**ACTIVITY**
All that is wanted is the exact lines from the first line of the data below through the line with "rolar a pagina", both ends included, with pictures omitted.

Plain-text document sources
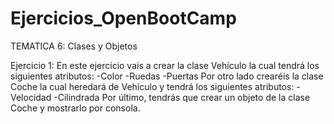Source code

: # Ejercicios_OpenBootCamp

TEMATICA 6: Clases y Objetos

Ejercicio 1:
  En este ejercicio vais a crear la clase Vehículo la cual tendrá los siguientes atributos:
-Color
-Ruedas
-Puertas
  Por otro lado crearéis la clase Coche la cual heredará de Vehículo y tendrá los siguientes atributos:
-Velocidad
-Cilindrada
  Por último, tendrás que crear un objeto de la clase Coche y mostrarlo por consola.
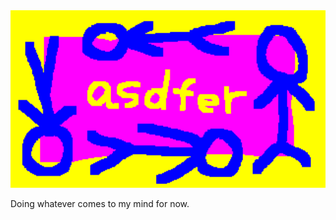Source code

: <img src="https://raw.githubusercontent.com/asdfer-1234/asdfer-1234/main/asdfertitle.png" width="600" />

Doing whatever comes to my mind for now.
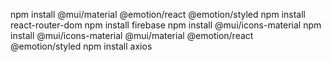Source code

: npm install @mui/material @emotion/react @emotion/styled
npm install react-router-dom
 npm install firebase
 npm install @mui/icons-material
 npm install @mui/icons-material @mui/material @emotion/react @emotion/styled
 npm install axios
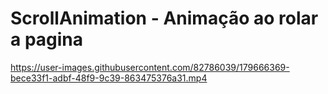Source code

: # ScrollAnimation - Animação ao rolar a pagina 

https://user-images.githubusercontent.com/82786039/179666369-bece33f1-adbf-48f9-9c39-863475376a31.mp4


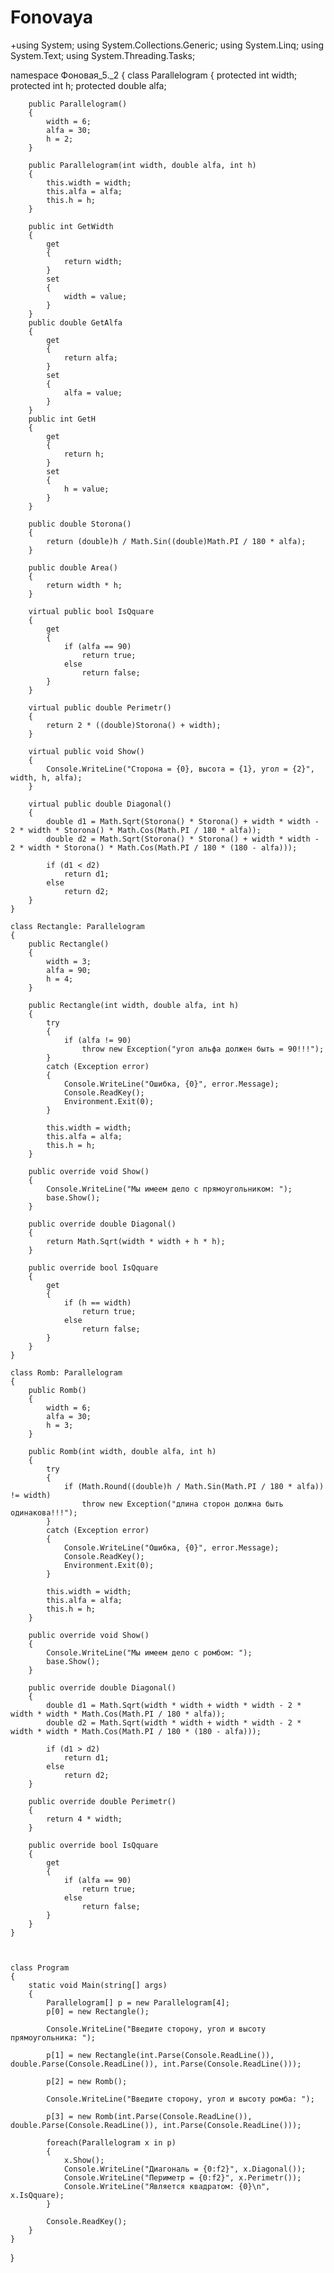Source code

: # Fonovaya

+using System;
using System.Collections.Generic;
using System.Linq;
using System.Text;
using System.Threading.Tasks;

namespace Фоновая_5._2
{
    class Parallelogram
    {
        protected int width;
        protected int h;
        protected double alfa;

        public Parallelogram()
        {
            width = 6;
            alfa = 30;
            h = 2;
        }

        public Parallelogram(int width, double alfa, int h)
        {
            this.width = width;
            this.alfa = alfa;
            this.h = h;
        }

        public int GetWidth
        {
            get
            {
                return width;
            }
            set
            {
                width = value;
            }
        }
        public double GetAlfa
        {
            get
            {
                return alfa;
            }
            set
            {
                alfa = value;
            }
        }
        public int GetH
        {
            get
            {
                return h;
            }
            set
            {
                h = value;
            }
        }

        public double Storona()
        {
            return (double)h / Math.Sin((double)Math.PI / 180 * alfa);
        }

        public double Area()
        {
            return width * h;
        }

        virtual public bool IsQquare
        {
            get
            {
                if (alfa == 90)
                    return true;
                else
                    return false;
            }
        }

        virtual public double Perimetr()
        {
            return 2 * ((double)Storona() + width);
        }

        virtual public void Show()
        {
            Console.WriteLine("Сторона = {0}, высота = {1}, угол = {2}", width, h, alfa);
        }

        virtual public double Diagonal()
        {
            double d1 = Math.Sqrt(Storona() * Storona() + width * width - 2 * width * Storona() * Math.Cos(Math.PI / 180 * alfa));
            double d2 = Math.Sqrt(Storona() * Storona() + width * width - 2 * width * Storona() * Math.Cos(Math.PI / 180 * (180 - alfa)));

            if (d1 < d2)
                return d1;
            else
                return d2;
        }
    }

    class Rectangle: Parallelogram
    {
        public Rectangle()
        {
            width = 3;
            alfa = 90;
            h = 4;
        }

        public Rectangle(int width, double alfa, int h)
        {
            try
            {
                if (alfa != 90)
                    throw new Exception("угол альфа должен быть = 90!!!");
            }
            catch (Exception error)
            {
                Console.WriteLine("Ошибка, {0}", error.Message);
                Console.ReadKey();
                Environment.Exit(0);
            }

            this.width = width;
            this.alfa = alfa;
            this.h = h;
        }

        public override void Show()
        {
            Console.WriteLine("Мы имеем дело с прямоугольником: ");
            base.Show();
        }

        public override double Diagonal()
        {
            return Math.Sqrt(width * width + h * h);
        }

        public override bool IsQquare
        {
            get
            {
                if (h == width)
                    return true;
                else
                    return false;
            }
        }
    }

    class Romb: Parallelogram
    {
        public Romb()
        {
            width = 6;
            alfa = 30;
            h = 3;
        }

        public Romb(int width, double alfa, int h)
        {
            try
            {
                if (Math.Round((double)h / Math.Sin(Math.PI / 180 * alfa)) != width)
                    throw new Exception("длина сторон должна быть одинакова!!!");
            }
            catch (Exception error)
            {
                Console.WriteLine("Ошибка, {0}", error.Message);
                Console.ReadKey();
                Environment.Exit(0);
            }

            this.width = width;
            this.alfa = alfa;
            this.h = h;
        }

        public override void Show()
        {
            Console.WriteLine("Мы имеем дело с ромбом: ");
            base.Show();
        }

        public override double Diagonal()
        {
            double d1 = Math.Sqrt(width * width + width * width - 2 * width * width * Math.Cos(Math.PI / 180 * alfa));
            double d2 = Math.Sqrt(width * width + width * width - 2 * width * width * Math.Cos(Math.PI / 180 * (180 - alfa)));

            if (d1 > d2)
                return d1;
            else
                return d2;
        }

        public override double Perimetr()
        {
            return 4 * width;
        }

        public override bool IsQquare
        {
            get
            {
                if (alfa == 90)
                    return true;
                else
                    return false;
            }
        }
    }



    class Program
    {
        static void Main(string[] args)
        {
            Parallelogram[] p = new Parallelogram[4];
            p[0] = new Rectangle();

            Console.WriteLine("Введите сторону, угол и высоту прямоугольника: ");

            p[1] = new Rectangle(int.Parse(Console.ReadLine()), double.Parse(Console.ReadLine()), int.Parse(Console.ReadLine()));

            p[2] = new Romb();

            Console.WriteLine("Введите сторону, угол и высоту ромба: ");

            p[3] = new Romb(int.Parse(Console.ReadLine()), double.Parse(Console.ReadLine()), int.Parse(Console.ReadLine()));

            foreach(Parallelogram x in p)
            {
                x.Show();
                Console.WriteLine("Диагональ = {0:f2}", x.Diagonal());
                Console.WriteLine("Периметр = {0:f2}", x.Perimetr());
                Console.WriteLine("Является квадратом: {0}\n", x.IsQquare);
            }

            Console.ReadKey();
        }
    }
}
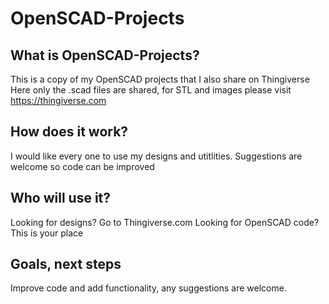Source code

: # OpenSCAD-Projects

## What is OpenSCAD-Projects?
This is a copy of my OpenSCAD projects that I also share on Thingiverse
Here only the .scad files are shared, for STL and images please visit https://thingiverse.com

## How does it work?
I would like every one to use my designs and utitlities.
Suggestions are welcome so code can be improved

## Who will use it?
Looking for designs? Go to Thingiverse.com 
Looking for OpenSCAD code? This is your place

## Goals, next steps
Improve code and add functionality, any suggestions are welcome.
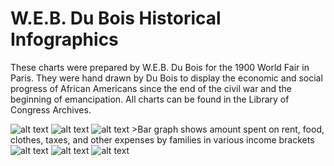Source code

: # W.E.B. Du Bois Historical Infographics
These charts were prepared by W.E.B. Du Bois for the 1900 World Fair in Paris.  They were hand drawn by Du Bois to display the economic and social progress of African Americans since the end of the civil war and the beginning of emancipation.  All charts can be found in the Library of Congress Archives.

![alt text](https://github.com/aazariaz/aazariaz.github.io/blob/master/chart1.jpg?raw=true)
![alt text](https://github.com/aazariaz/aazariaz.github.io/blob/master/chart2.jpg?raw=true)
![alt text](https://github.com/aazariaz/aazariaz.github.io/blob/master/chart3.jpg?raw=true) >Bar graph shows amount spent on rent, food, clothes, taxes, and other expenses by families in various income brackets
![alt text](https://github.com/aazariaz/aazariaz.github.io/blob/master/chart4.jpg?raw=true)
![alt text](https://github.com/aazariaz/aazariaz.github.io/blob/master/chart5.jpg?raw=true)
![alt text](https://github.com/aazariaz/aazariaz.github.io/blob/master/chart6.jpg?raw=true)
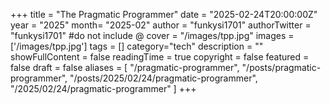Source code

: +++
title = "The Pragmatic Programmer"
date = "2025-02-24T20:00:00Z"
year = "2025"
month= "2025-02"
author = "funkysi1701"
authorTwitter = "funkysi1701" #do not include @
cover = "/images/tpp.jpg"
images =['/images/tpp.jpg']
tags = []
category="tech"
description = ""
showFullContent = false
readingTime = true
copyright = false
featured = false
draft = false
aliases = [
    "/pragmatic-programmer",
    "/posts/pragmatic-programmer",
    "/posts/2025/02/24/pragmatic-programmer",
    "/2025/02/24/pragmatic-programmer" 
]
+++
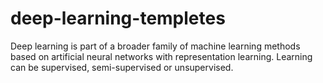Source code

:# deep-learning-templetes
Deep learning is part of a broader family of machine learning methods based on artificial neural networks with representation learning. Learning can be supervised, semi-supervised or unsupervised.
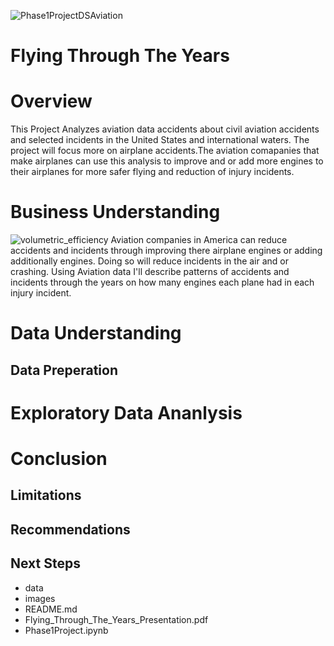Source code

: ![Phase1ProjectDSAviation](https://github.com/BlackXWulf/Flying-Through-The-Years/assets/85573566/0c3dc657-275e-47d9-af6e-eb00c6d6f8cd)
# Flying Through The Years
# Overview
This Project Analyzes aviation data accidents about civil aviation accidents and selected incidents in the United States and international waters. The project will focus more on airplane accidents.The aviation comapanies that make airplanes can use this analysis to improve and or add more engines to their airplanes for more safer flying and reduction of injury incidents.
# Business Understanding
![volumetric_efficiency](https://github.com/BlackXWulf/Flying-Through-The-Years/assets/85573566/34724db0-37ef-4ae2-ab80-88a9b54103e2)
 Aviation companies in America can reduce accidents and incidents through improving there airplane engines or adding additionally engines. Doing so will reduce incidents in the air and or crashing. Using Aviation data I'll describe patterns of accidents and incidents through the years on how many engines each plane had in each injury incident.
# Data Understanding

## Data Preperation

# Exploratory Data Ananlysis

# Conclusion

## Limitations

## Recommendations

## Next Steps 

- data
- images
- README.md
- Flying_Through_The_Years_Presentation.pdf
- Phase1Project.ipynb
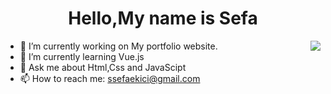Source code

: <h1 align='center'>Hello,My name is Sefa</h1>

<img align='right' src="https://github-readme-stats.vercel.app/api?username=sefaekici&show_icons=true">

- 🔭 I’m currently working on My portfolio website.
- 🌱 I’m currently learning Vue.js
- 💬 Ask me about Html,Css and JavaScipt
- 📫 How to reach me: ssefaekici@gmail.com

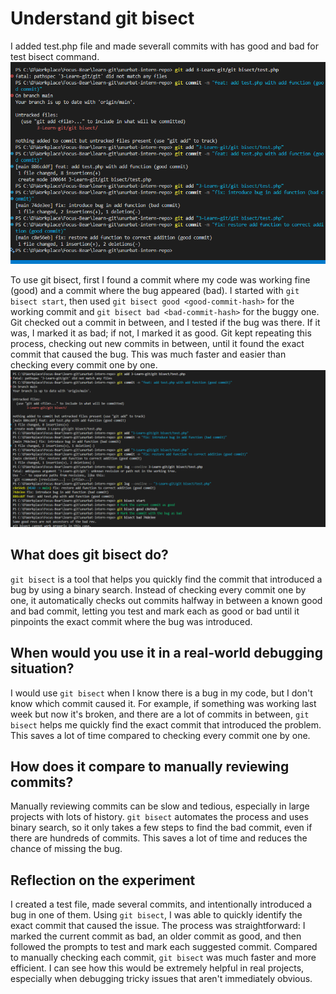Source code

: # Understand git bisect
I added test.php file and made severall commits with has good and bad for test bisect command.  
![alt text](image.png)

To use git bisect, first I found a commit where my code was working fine (good) and a commit where the bug appeared (bad). I started with `git bisect start`, then used `git bisect good <good-commit-hash>` for the working commit and `git bisect bad <bad-commit-hash>` for the buggy one. 
Git checked out a commit in between, and I tested if the bug was there. If it was, I marked it as bad; if not, I marked it as good. Git kept repeating this process, checking out new commits in between, until it found the exact commit that caused the bug. This was much faster and easier than checking every commit one by one.
![alt text](image-1.png)


## What does git bisect do?
`git bisect` is a tool that helps you quickly find the commit that introduced a bug by using a binary search. Instead of checking every commit one by one, it automatically checks out commits halfway in between a known good and bad commit, letting you test and mark each as good or bad until it pinpoints the exact commit where the bug was introduced.

## When would you use it in a real-world debugging situation?
I would use `git bisect` when I know there is a bug in my code, but I don't know which commit caused it. For example, if something was working last week but now it's broken, and there are a lot of commits in between, `git bisect` helps me quickly find the exact commit that introduced the problem. This saves a lot of time compared to checking every commit one by one.

## How does it compare to manually reviewing commits?
Manually reviewing commits can be slow and tedious, especially in large projects with lots of history. `git bisect` automates the process and uses binary search, so it only takes a few steps to find the bad commit, even if there are hundreds of commits. This saves a lot of time and reduces the chance of missing the bug.

## Reflection on the experiment
I created a test file, made several commits, and intentionally introduced a bug in one of them. Using `git bisect`, I was able to quickly identify the exact commit that caused the issue. The process was straightforward: I marked the current commit as bad, an older commit as good, and then followed the prompts to test and mark each suggested commit. Compared to manually checking each commit, `git bisect` was much faster and more efficient. I can see how this would be extremely helpful in real projects, especially when debugging tricky issues that aren't immediately obvious.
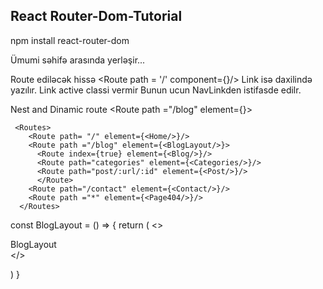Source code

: ## React Router-Dom-Tutorial

npm install react-router-dom 

Ümumi səhifə <BrowserRouter> </BrowserRouter> arasında yerləşir...

Route ediləcək hissə <Route path = '/' component={<Component/>}/> 
Link isə <Link to=""> </Link> daxilində yazılır.
Link active classi vermir Bunun ucun NavLinkden istifasde edilr.


Nest and Dinamic route 
    <Route path ="/blog" element={<Blog/>}>
          <Route path="categories"/>
          <Route path="post/:url"/>
          </Route>

     <Routes>
        <Route path= "/" element={<Home/>}/>
        <Route path ="/blog" element={<BlogLayout/>}>
          <Route index={true} element={<Blog/>}/>
          <Route path="categories" element={<Categories/>}/>
          <Route path="post/:url/:id" element={<Post/>}/>
          </Route>
        <Route path="/contact" element={<Contact/>}/>
        <Route path ="*" element={<Page404/>}/>
      </Routes>

      
const BlogLayout = () => {
  return (
    <>
       <div>BlogLayout</div>
    <Outlet/>
    </>
 
  )
}
          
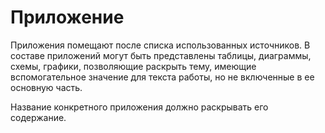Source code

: # Приложение

Приложения помещают после списка использованных источников. В
составе приложений могут быть представлены таблицы, диаграммы, схемы,
графики, позволяющие раскрыть тему, имеющие вспомогательное значение для
текста работы, но не включенные в ее основную часть.

Название конкретного приложения должно раскрывать его содержание.
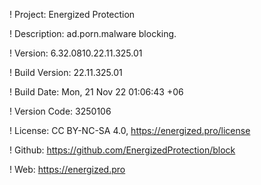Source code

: ! Project: Energized Protection

! Description: ad.porn.malware blocking.

! Version: 6.32.0810.22.11.325.01

! Build Version: 22.11.325.01

! Build Date: Mon, 21 Nov 22 01:06:43 +06

! Version Code: 3250106

! License: CC BY-NC-SA 4.0, https://energized.pro/license

! Github: https://github.com/EnergizedProtection/block

! Web: https://energized.pro
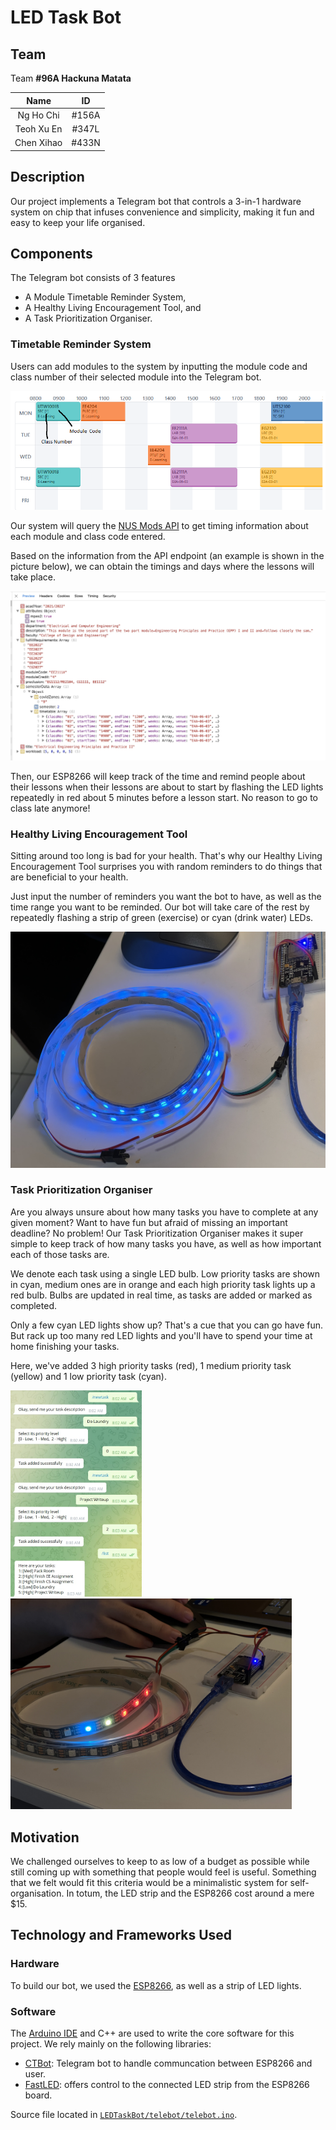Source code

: # LED Task Bot

## Team

Team **#96A Hackuna Matata**

|Name       |ID    |
|:---------:|:----:|
|Ng Ho Chi  |#156A |
|Teoh Xu En |#347L |
|Chen Xihao |#433N |

## Description

Our project implements a Telegram bot that controls a 3-in-1 hardware system on chip that infuses convenience and simplicity, making it fun and easy to keep your life organised.

## Components

The Telegram bot consists of 3 features

- A Module Timetable Reminder System,
- A Healthy Living Encouragement Tool, and
- A Task Prioritization Organiser.

### Timetable Reminder System

Users can add modules to the system by inputting the module code and class number of their selected module into the Telegram bot.

![NUSMods Timetable](./assets/MCC.png)

Our system will query the [NUS Mods API](https://api.nusmods.com/v2/) to get timing information about each module and class code entered.

Based on the information from the API endpoint (an example is shown in the picture below), we can obtain the timings and days where the lessons will take place.

![JSON Response](./assets/JSON.jpg)

Then, our ESP8266 will keep track of the time and remind people about their lessons when their lessons are about to start by flashing the LED lights repeatedly in red about 5 minutes before a lesson start. No reason to go to class late anymore!

### Healthy Living Encouragement Tool

Sitting around too long is bad for your health. That's why our Healthy Living Encouragement Tool surprises you with random reminders to do things that are beneficial to your health.

Just input the number of reminders you want the bot to have, as well as the time range you want to be reminded. Our bot will take care of the rest by repeatedly flashing a strip of green (exercise) or cyan (drink water) LEDs.

![image](./assets/DrinkWater.jpg)

### Task Prioritization Organiser

Are you always unsure about how many tasks you have to complete at any given moment? Want to have fun but afraid of missing an important deadline? No problem! Our Task Prioritization Organiser makes it super simple to keep track of how many tasks you have, as well as how important each of those tasks are.

We denote each task using a single LED bulb. Low priority tasks are shown in cyan, medium ones are in orange and each high priority task lights up a red bulb. Bulbs are updated in real time, as tasks are added or marked as completed.

Only a few cyan LED lights show up? That's a cue that you can go have fun. But rack up too many red LED lights and you'll have to spend your time at home finishing your tasks.

Here, we've added 3 high priority tasks (red), 1 medium priority task (yellow) and 1 low priority task (cyan).

<p float="left">
    <img src="./assets/TasksBot.jpeg" width=210>
    <img src="./assets/TasksLight.jpg" width=450>
</p>

## Motivation

We challenged ourselves to keep to as low of a budget as possible while still coming up with something that people would feel is useful. Something that we felt would fit this criteria would be a minimalistic system for self-organisation. In totum, the LED strip and the ESP8266 cost around a mere $15.

## Technology and Frameworks Used

### Hardware

To build our bot, we used the [ESP8266](https://www.espressif.com/en/products/socs/esp8266), as well as a strip of LED lights.

### Software

The [Arduino IDE](https://www.arduino.cc/en/software) and C++ are used to write the core software for this project. We rely mainly on the following libraries:

- [CTBot](https://github.com/shurillu/CTBot): Telegram bot to handle communcation between ESP8266 and user.
- [FastLED](https://fastled.io): offers control to the connected LED strip from the ESP8266 board.

Source file located in [`LEDTaskBot/telebot/telebot.ino`](telebot/telebot.ino).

**SOLUTION TO THE PROBLEM**
Source code

: # Ejercicios_OpenBootCamp

TEMATICA 6: Clases y Objetos

Ejercicio 1:
  En este ejercicio vais a crear la clase Vehículo la cual tendrá los siguientes atributos:
-Color
-Ruedas
-Puertas
  Por otro lado crearéis la clase Coche la cual heredará de Vehículo y tendrá los siguientes atributos:
-Velocidad
-Cilindrada
  Por último, tendrás que crear un objeto de la clase Coche y mostrarlo por consola.
Source code

: <img src="https://raw.githubusercontent.com/asdfer-1234/asdfer-1234/main/asdfertitle.png" width="600" />

Doing whatever comes to my mind for now.
Source code

: npm install @mui/material @emotion/react @emotion/styled
npm install react-router-dom
 npm install firebase
 npm install @mui/icons-material
 npm install @mui/icons-material @mui/material @emotion/react @emotion/styled
 npm install axios
Source code

: # ScrollAnimation - Animação ao rolar a pagina 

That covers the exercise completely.